» Exercise instructions:
Lines below starting with the line with "work. In the" and going on through the line with "Object pane with" must be output exactly; the rest of the records must be left out.

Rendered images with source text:
'''

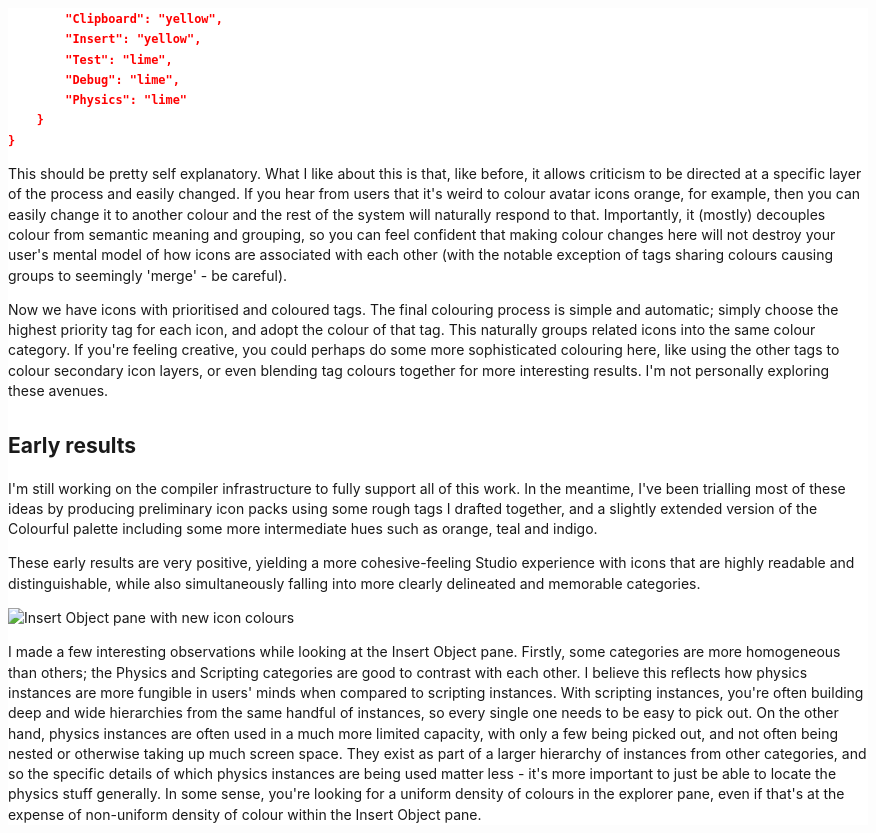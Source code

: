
 ```json
		"Clipboard": "yellow",
		"Insert": "yellow",
		"Test": "lime",
		"Debug": "lime",
		"Physics": "lime"
	}
}
```

This should be pretty self explanatory. What I like about this is that, like
before, it allows criticism to be directed at a specific layer of the process
and easily changed. If you hear from users that it's weird to colour avatar
icons orange, for example, then you can easily change it to another colour and
the rest of the system will naturally respond to that. Importantly, it (mostly)
decouples colour from semantic meaning and grouping, so you can feel confident
that making colour changes here will not destroy your user's mental model of how
icons are associated with each other (with the notable exception of tags sharing
colours causing groups to seemingly 'merge' - be careful).

Now we have icons with prioritised and coloured tags. The final colouring
process is simple and automatic; simply choose the highest priority tag for each
icon, and adopt the colour of that tag. This naturally groups related icons into
the same colour category. If you're feeling creative, you could perhaps do some
more sophisticated colouring here, like using the other tags to colour secondary
icon layers, or even blending tag colours together for more interesting results.
I'm not personally exploring these avenues.

## Early results

I'm still working on the compiler infrastructure to fully support all of this
work. In the meantime, I've been trialling most of these ideas by producing
preliminary icon packs using some rough tags I drafted together, and a slightly
extended version of the Colourful palette including some more intermediate hues
such as orange, teal and indigo.

These early results are very positive, yielding a more cohesive-feeling Studio
experience with icons that are highly readable and distinguishable, while also
simultaneously falling into more clearly delineated and memorable categories.

![Insert Object pane with new icon colours](/assets/posts/icon-colour-systems/insert-object.png)

I made a few interesting observations while looking at the Insert Object pane.
Firstly, some categories are more homogeneous than others; the Physics and
Scripting categories are good to contrast with each other. I believe this
reflects how physics instances are more fungible in users' minds when compared
to scripting instances. With scripting instances, you're often building deep and
wide hierarchies from the same handful of instances, so every single one needs
to be easy to pick out. On the other hand, physics instances are often used in a
much more limited capacity, with only a few being picked out, and not often
being nested or otherwise taking up much screen space. They exist as part of a
larger hierarchy of instances from other categories, and so the specific details
of which physics instances are being used matter less - it's more important to
just be able to locate the physics stuff generally. In some sense, you're
looking for a uniform density of colours in the explorer pane, even if that's at
the expense of non-uniform density of colour within the Insert Object pane.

'''

» Finished task:
work. In the meantime, I've been trialling most of these ideas by producing
preliminary icon packs using some rough tags I drafted together, and a slightly
extended version of the Colourful palette including some more intermediate hues
such as orange, teal and indigo.

These early results are very positive, yielding a more cohesive-feeling Studio
experience with icons that are highly readable and distinguishable, while also
simultaneously falling into more clearly delineated and memorable categories.

![Insert Object pane with new icon colours](/assets/posts/icon-colour-systems/insert-object.png)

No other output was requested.